The strategy, called “A space for us all” broadly proposes prioritising content for mobile consumption across all genres and platforms; preserving the broadcaster’s geographical reach, by making savings in programme length in some cases, such as newscasts; selling off real estate and production facilities; and, inevitably but incrementally – reducing the number of staff.

CBC has just taken a significant step to open that debate – not just within Canada, but globally

Sally-Ann Wilson, CBA’s Secretary-General, said: “We can no longer ignore the fact that the pace of change in the media landscape means – out of necessity – that we will need to reimagine the shared public media space in the months and years to come… CBC has just taken a significant step to open that debate – not just within Canada, but globally.”

The broadcaster set out two key targets to reach by 2020: doubling digital reach to 18 million Canadians (more than half the population) using its digital services each month; and that 75 per cent of  Canadians would express that CBC or Radio-Canada is very important to them personally.

As at the last quarterly report this financial year, CBC was 55 per cent government-funded, with the rest of its budget coming from advertising and subscription revenue, and financing.

“Advertising revenues are shifting to global internet players like Google and Facebook,” said Lacroix in a video statement, “conventional broadcasters are not eligible for subscription revenues. And public financing – whether to the industry as a whole or direct support for public broadcasting – has decreased substantially.”

He added that “conventional private broadcasters are not profitable” either, and that CBC had been forced to downsize three times in the last five years.

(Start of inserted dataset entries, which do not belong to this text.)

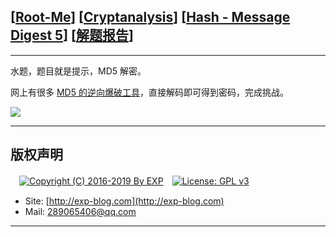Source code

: ## [[Root-Me](https://www.root-me.org/)] [[Cryptanalysis](https://www.root-me.org/en/Challenges/Cryptanalysis/)] [[Hash - Message Digest 5](https://www.root-me.org/en/Challenges/Cryptanalysis/Hash-Message-Digest-5)] [[解题报告](http://exp-blog.com/2019/01/13/pid-2876/)]

------

水题，题目就是提示，MD5 解密。

网上有很多 [MD5 的逆向爆破工具](https://www.md5online.org/md5-decrypt.html)，直接解码即可得到密码，完成挑战。

![](https://github.com/lyy289065406/CTF-Solving-Reports/blob/master/rootme/Cryptanalysis/%5B03%5D%20%5B5P%5D%20Hash%20-%20Message%20Digest%205/imgs/01.png)

------

## 版权声明

　[![Copyright (C) 2016-2019 By EXP](https://img.shields.io/badge/Copyright%20(C)-2016~2019%20By%20EXP-blue.svg)](http://exp-blog.com)　[![License: GPL v3](https://img.shields.io/badge/License-GPL%20v3-blue.svg)](https://www.gnu.org/licenses/gpl-3.0)
  

- Site: [http://exp-blog.com](http://exp-blog.com) 
- Mail: <a href="mailto:289065406@qq.com?subject=[EXP's Github]%20Your%20Question%20（请写下您的疑问）&amp;body=What%20can%20I%20help%20you?%20（需要我提供什么帮助吗？）">289065406@qq.com</a>


------

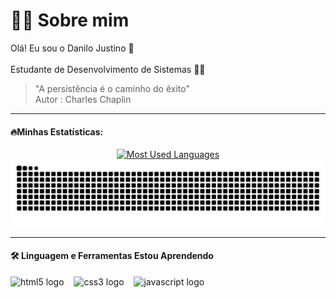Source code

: # 👨‍💻 Sobre mim
Olá! Eu sou o  Danilo Justino 👋
<br/><br/>
Estudante de Desenvolvimento de Sistemas 👨‍💻


>"A persistência é o caminho do êxito" <br> Autor : Charles Chaplin
<hr>

<div style="text-align: center;" align="center">
  <h4 align="left">🔥Minhas Estatísticas:</h4>
  

  <a href="https://github.com/danilojustin/github-readme-stats">
    <img src="https://github-readme-stats-git-masterrstaa-rickstaa.vercel.app/api/top-langs/?username=Danilojustin&line_height=10&card_width=290&layout=compact&hide_title=false&count_private=true&langs_count=4&show_icons=true&title_color=FF00F6&hide=html,scss,less&bg_color=000&text_color=8B8B8B&border_radius=3&border_color=561760&count_private=true" alt="Most Used Languages">
  </a>

  <source media="(prefers-color-scheme: dark)" srcset="https://raw.githubusercontent.com/Danilojustin/Danilojustin/output/github-contribution-grid-snake-dark.svg">
  <source media="(prefers-color-scheme: light)" srcset="https://raw.githubusercontent.com/Danilojustin/Danilojustin/output/github-contribution-grid-snake-dark.svg">
  <img align="center" alt="github contribution grid snake animation" src="https://raw.githubusercontent.com/DaniloJustin/DaniloJustin/output/github-contribution-grid-snake.svg">
</picture>

  <hr>

<h4 align="left">🛠️ Linguagem e Ferramentas Estou Aprendendo</h4>

<div align="left">
  <img src="https://cdn.jsdelivr.net/gh/devicons/devicon/icons/html5/html5-original.svg" height="25" alt="html5 logo"  />
  <img width="8" />
  <img src="https://cdn.jsdelivr.net/gh/devicons/devicon/icons/css3/css3-original.svg" height="25" alt="css3 logo"  />
  <img width="8" />
  <img src="https://cdn.jsdelivr.net/gh/devicons/devicon/icons/javascript/javascript-plain.svg" height="25" alt="javascript logo"  />
  <img width="8" /> 
  </div>




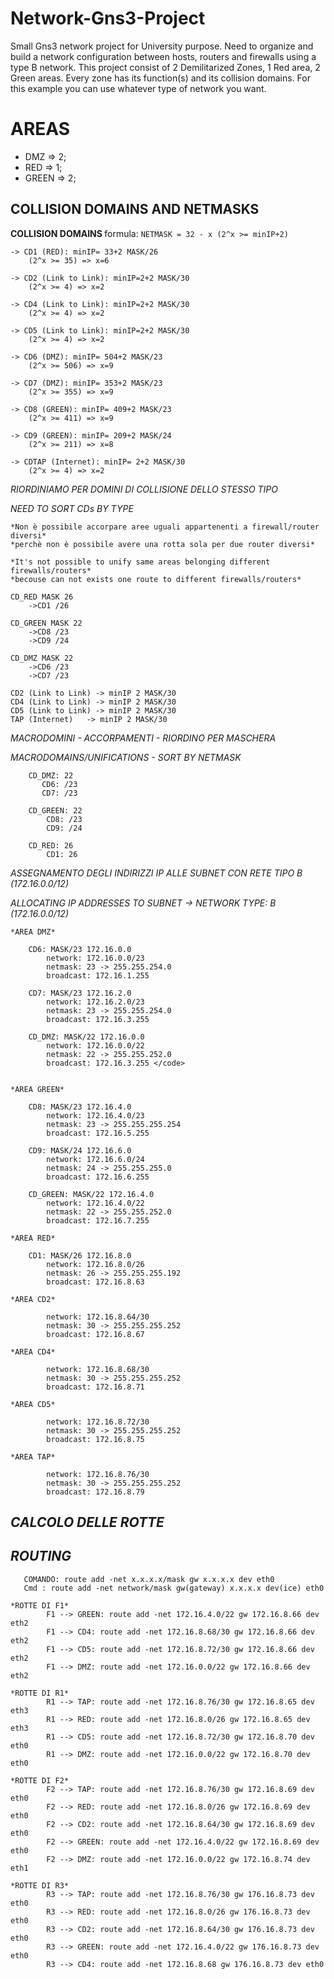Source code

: # Network-Gns3-Project
Small Gns3 network project for University purpose. Need to organize and build a network configuration between hosts, routers and firewalls using a type B network.
This project consist of 2 Demilitarized Zones, 1 Red area, 2 Green areas. Every zone has its function(s) and its collision domains.
For this example you can use whatever type of network you want.

<h1> AREAS</h1>

 - DMZ => 2; 
 - RED => 1;
 - GREEN => 2;

<h2>COLLISION DOMAINS AND NETMASKS</h2>
 <b> COLLISION DOMAINS </b>
    formula: <code>NETMASK = 32 - x (2^x >= minIP+2)</code>
    
    -> CD1 (RED): minIP= 33+2 MASK/26
        (2^x >= 35) => x=6

    -> CD2 (Link to Link): minIP=2+2 MASK/30
        (2^x >= 4) => x=2

    -> CD4 (Link to Link): minIP=2+2 MASK/30
        (2^x >= 4) => x=2

    -> CD5 (Link to Link): minIP=2+2 MASK/30
        (2^x >= 4) => x=2

    -> CD6 (DMZ): minIP= 504+2 MASK/23
        (2^x >= 506) => x=9

    -> CD7 (DMZ): minIP= 353+2 MASK/23
        (2^x >= 355) => x=9

    -> CD8 (GREEN): minIP= 409+2 MASK/23
        (2^x >= 411) => x=9

    -> CD9 (GREEN): minIP= 209+2 MASK/24
        (2^x >= 211) => x=8

    -> CDTAP (Internet): minIP= 2+2 MASK/30
        (2^x >= 4) => x=2

*RIORDINIAMO PER DOMINI DI COLLISIONE DELLO STESSO TIPO*

*NEED TO SORT CDs BY TYPE*

    *Non è possibile accorpare aree uguali appartenenti a firewall/router diversi*
    *perchè non è possibile avere una rotta sola per due router diversi*
    
    *It's not possible to unify same areas belonging different firewalls/routers*
    *becouse can not exists one route to different firewalls/routers*

    CD_RED MASK 26
        ->CD1 /26
    
    CD_GREEN MASK 22
        ->CD8 /23
        ->CD9 /24
    
    CD_DMZ MASK 22
        ->CD6 /23
        ->CD7 /23

    CD2 (Link to Link) -> minIP 2 MASK/30
    CD4 (Link to Link) -> minIP 2 MASK/30
    CD5 (Link to Link) -> minIP 2 MASK/30
    TAP (Internet)   -> minIP 2 MASK/30

*MACRODOMINI - ACCORPAMENTI - RIORDINO PER MASCHERA*

*MACRODOMAINS/UNIFICATIONS - SORT BY NETMASK*

        CD_DMZ: 22
           CD6: /23
           CD7: /23
        
        CD_GREEN: 22
            CD8: /23
            CD9: /24

        CD_RED: 26
            CD1: 26



*ASSEGNAMENTO DEGLI INDIRIZZI IP ALLE SUBNET CON RETE TIPO B (172.16.0.0/12)*

*ALLOCATING IP ADDRESSES TO SUBNET -> NETWORK TYPE: B (172.16.0.0/12)*


    *AREA DMZ*
   
        CD6: MASK/23 172.16.0.0
            network: 172.16.0.0/23
            netmask: 23 -> 255.255.254.0
            broadcast: 172.16.1.255

        CD7: MASK/23 172.16.2.0
            network: 172.16.2.0/23
            netmask: 23 -> 255.255.254.0
            broadcast: 172.16.3.255

        CD_DMZ: MASK/22 172.16.0.0
            network: 172.16.0.0/22
            netmask: 22 -> 255.255.252.0 
            broadcast: 172.16.3.255 </code>
    
    
    *AREA GREEN*

        CD8: MASK/23 172.16.4.0
            network: 172.16.4.0/23
            netmask: 23 -> 255.255.255.254
            broadcast: 172.16.5.255

        CD9: MASK/24 172.16.6.0
            network: 172.16.6.0/24
            netmask: 24 -> 255.255.255.0
            broadcast: 172.16.6.255

        CD_GREEN: MASK/22 172.16.4.0
            network: 172.16.4.0/22
            netmask: 22 -> 255.255.252.0
            broadcast: 172.16.7.255

    *AREA RED*

        CD1: MASK/26 172.16.8.0
            network: 172.16.8.0/26
            netmask: 26 -> 255.255.255.192
            broadcast: 172.16.8.63

    *AREA CD2*

            network: 172.16.8.64/30
            netmask: 30 -> 255.255.255.252
            broadcast: 172.16.8.67

    *AREA CD4*

            network: 172.16.8.68/30
            netmask: 30 -> 255.255.255.252
            broadcast: 172.16.8.71

    *AREA CD5*

            network: 172.16.8.72/30
            netmask: 30 -> 255.255.255.252
            broadcast: 172.16.8.75

    *AREA TAP*

            network: 172.16.8.76/30
            netmask: 30 -> 255.255.255.252
            broadcast: 172.16.8.79

*<h2>CALCOLO DELLE ROTTE</h2>*
*<h2>ROUTING</h2>*

       COMANDO: route add -net x.x.x.x/mask gw x.x.x.x dev eth0
       Cmd : route add -net network/mask gw(gateway) x.x.x.x dev(ice) eth0

    *ROTTE DI F1*
            F1 --> GREEN: route add -net 172.16.4.0/22 gw 172.16.8.66 dev eth2
            F1 --> CD4: route add -net 172.16.8.68/30 gw 172.16.8.66 dev eth2
            F1 --> CD5: route add -net 172.16.8.72/30 gw 172.16.8.66 dev eth2
            F1 --> DMZ: route add -net 172.16.0.0/22 gw 172.16.8.66 dev eth2

    *ROTTE DI R1*
            R1 --> TAP: route add -net 172.16.8.76/30 gw 172.16.8.65 dev eth3
            R1 --> RED: route add -net 172.16.8.0/26 gw 172.16.8.65 dev eth3
            R1 --> CD5: route add -net 172.16.8.72/30 gw 172.16.8.70 dev eth0
            R1 --> DMZ: route add -net 172.16.0.0/22 gw 172.16.8.70 dev eth0

    *ROTTE DI F2*
            F2 --> TAP: route add -net 172.16.8.76/30 gw 172.16.8.69 dev eth0
            F2 --> RED: route add -net 172.16.8.0/26 gw 172.16.8.69 dev eth0
            F2 --> CD2: route add -net 172.16.8.64/30 gw 172.16.8.69 dev eth0
            F2 --> GREEN: route add -net 172.16.4.0/22 gw 172.16.8.69 dev eth0
            F2 --> DMZ: route add -net 172.16.0.0/22 gw 172.16.8.74 dev eth1

    *ROTTE DI R3*
            R3 --> TAP: route add -net 172.16.8.76/30 gw 176.16.8.73 dev eth0
            R3 --> RED: route add -net 172.16.8.0/26 gw 176.16.8.73 dev eth0
            R3 --> CD2: route add -net 172.16.8.64/30 gw 176.16.8.73 dev eth0
            R3 --> GREEN: route add -net 172.16.4.0/22 gw 176.16.8.73 dev eth0
            R3 --> CD4: route add -net 172.16.8.68 gw 176.16.8.73 dev eth0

On the need for rapid and radical change, he continued: “We’re actually moving from a conventional world whose model is declining, towards a new world that cannot yet pay its own way.”

However Lacroix also reported that many people continued to consume radio and TV in the traditional way, with TV viewing hours rising from 23 to 28 hours per person, per week, in the past decade.

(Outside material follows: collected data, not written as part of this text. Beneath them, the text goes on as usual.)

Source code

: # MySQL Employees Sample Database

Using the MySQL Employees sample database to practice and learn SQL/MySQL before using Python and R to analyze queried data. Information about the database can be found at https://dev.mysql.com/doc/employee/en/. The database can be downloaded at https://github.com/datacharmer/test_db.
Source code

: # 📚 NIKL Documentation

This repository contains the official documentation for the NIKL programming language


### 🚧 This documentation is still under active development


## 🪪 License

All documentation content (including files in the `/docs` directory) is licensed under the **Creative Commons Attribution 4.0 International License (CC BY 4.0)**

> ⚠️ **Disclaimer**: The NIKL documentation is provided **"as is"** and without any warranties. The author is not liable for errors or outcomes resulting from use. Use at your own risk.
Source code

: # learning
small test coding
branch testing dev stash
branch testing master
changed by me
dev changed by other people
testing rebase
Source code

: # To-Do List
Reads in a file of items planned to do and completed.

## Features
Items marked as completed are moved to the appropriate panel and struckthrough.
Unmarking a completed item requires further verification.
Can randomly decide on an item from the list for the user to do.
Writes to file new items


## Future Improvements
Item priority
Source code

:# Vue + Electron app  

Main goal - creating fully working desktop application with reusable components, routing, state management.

Other changes will include significantly cutting in-house production, except for news, current affairs and radio. The plans put the broadcaster’s lauded documentary production unit under threat of closure, a move which has been criticised by prominent broadcasting personalities such as David Suzuki.

The broadcaster also plans to cut its real estate ownership by 50 per cent. It has also estimates it will shed 1,000 to 1,500 jobs over five years. About 1,000 employees are eligible for retirement, and the CBC loses about 300 through attrition every year, it said.

Broadly the broadcaster looks to be prioritising content in a country which is becoming more diverse, but with more content production being outsourced. Lacroix said: “What builds community and shared values and shared goals remains the work of storytellers – our plan is to focus all of our resources and and creative energy on bringing those stories to life.”